With StarCity Games drastically reducing the amount of premiere Legacy events on their calendar this year, the format has had a relative dearth of high-profile showcases in 2015. So far the “highlight” of the year, if you can stomach to call it that, was the dreadful GP Kyoto last month. The event hit the 2000 player cap, and was a success from that standpoint. But the picture of the format we got from that event was of a format much diminished from its heyday.

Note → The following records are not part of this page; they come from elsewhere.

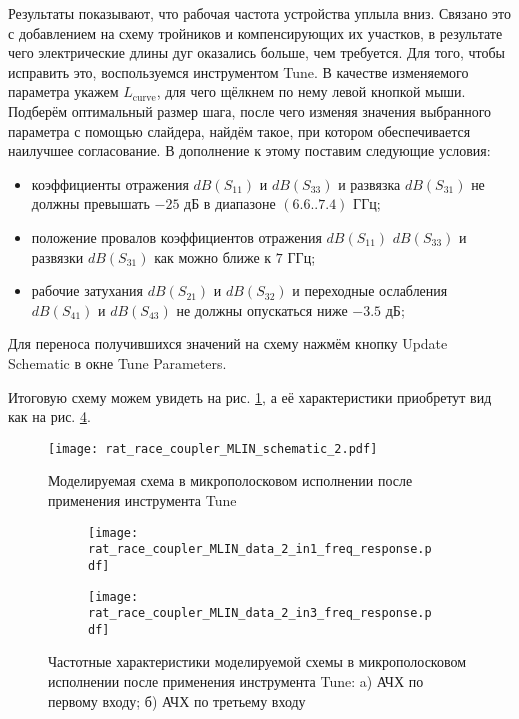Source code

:Результаты показывают, что рабочая частота устройства уплыла вниз. Связано это с добавлением на схему тройников и компенсирующих их участков, в результате чего электрические длины дуг оказались больше, чем требуется.
Для того, чтобы исправить это, воспользуемся инструментом Tune.
В качестве изменяемого параметра укажем $L_\text{curve}$, для чего щёлкнем по нему левой кнопкой мыши.
Подберём оптимальный размер шага, после чего изменяя значения выбранного параметра с помощью слайдера, найдём такое, при котором обеспечивается наилучшее согласование.
В дополнение к этому поставим следующие условия:
\begin{itemize}
    \item коэффициенты отражения $dB(S_{11})$ и $dB(S_{33})$ и развязка $dB(S_{31})$ не должны превышать $-25 \text{~дБ}$ в диапазоне $(6.6 .. 7.4) \text{~ГГц}$;
    \item положение провалов коэффициентов отражения $dB(S_{11})$ $dB(S_{33})$ и развязки $dB(S_{31})$ как можно ближе к $7 \text{~ГГц}$;
    \item рабочие затухания $dB(S_{21})$ и $dB(S_{32})$ и переходные ослабления $dB(S_{41})$ и $dB(S_{43})$ не должны опускаться ниже $-3.5 \text{~дБ}$;
\end{itemize}
Для переноса получившихся значений на схему нажмём кнопку Update Schematic в окне Tune Parameters.

Итоговую схему можем увидеть на рис. \ref{fig:rat_race_coupler_MLIN_schematic_2}, а её характеристики приобретут вид как на рис. \ref{fig:rat_race_coupler_MLIN_data_2}.

\begin{figure}
    \centering
    \texttt{[image: rat\_race\_coupler\_MLIN\_schematic\_2.pdf]}
    \caption{Моделируемая схема в микрополосковом исполнении после применения инструмента Tune}
    \label{fig:rat_race_coupler_MLIN_schematic_2}
\end{figure}

\begin{figure}[!ht]
    \centering
    \begin{subfigure}[b]{0.45\textwidth}
        \centering
        \texttt{[image: rat\_race\_coupler\_MLIN\_data\_2\_in1\_freq\_response.pdf]}
        \caption{}
        \label{fig:rat_race_coupler_MLIN_data_2_in1_freq_response}
    \end{subfigure}
    \hfill
    \begin{subfigure}[b]{0.45\textwidth}
        \centering
        \texttt{[image: rat\_race\_coupler\_MLIN\_data\_2\_in3\_freq\_response.pdf]}
        \caption{}
        \label{fig:rat_race_coupler_MLIN_data_2_in3_freq_response}
    \end{subfigure}
    \caption{
        Частотные характеристики моделируемой схемы в микрополосковом исполнении после применения инструмента Tune:
        a) АЧХ по первому входу;
        б) АЧХ по третьему входу
    }
    \label{fig:rat_race_coupler_MLIN_data_2}
\end{figure}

Four or five years ago, if you sat down to play a large paper Legacy event, you could expect to see a diverse assortment of decks across all strategies and colors, sporting quirky names of unknown origin, and occasionally somebody would kill you with a Sea Drake. Yes, the turn-of-the-decade metagame did have an absurd obsession with splashing Tarmogoyf into everything. But in a way, that was just part of the format’s particular brand of crazy.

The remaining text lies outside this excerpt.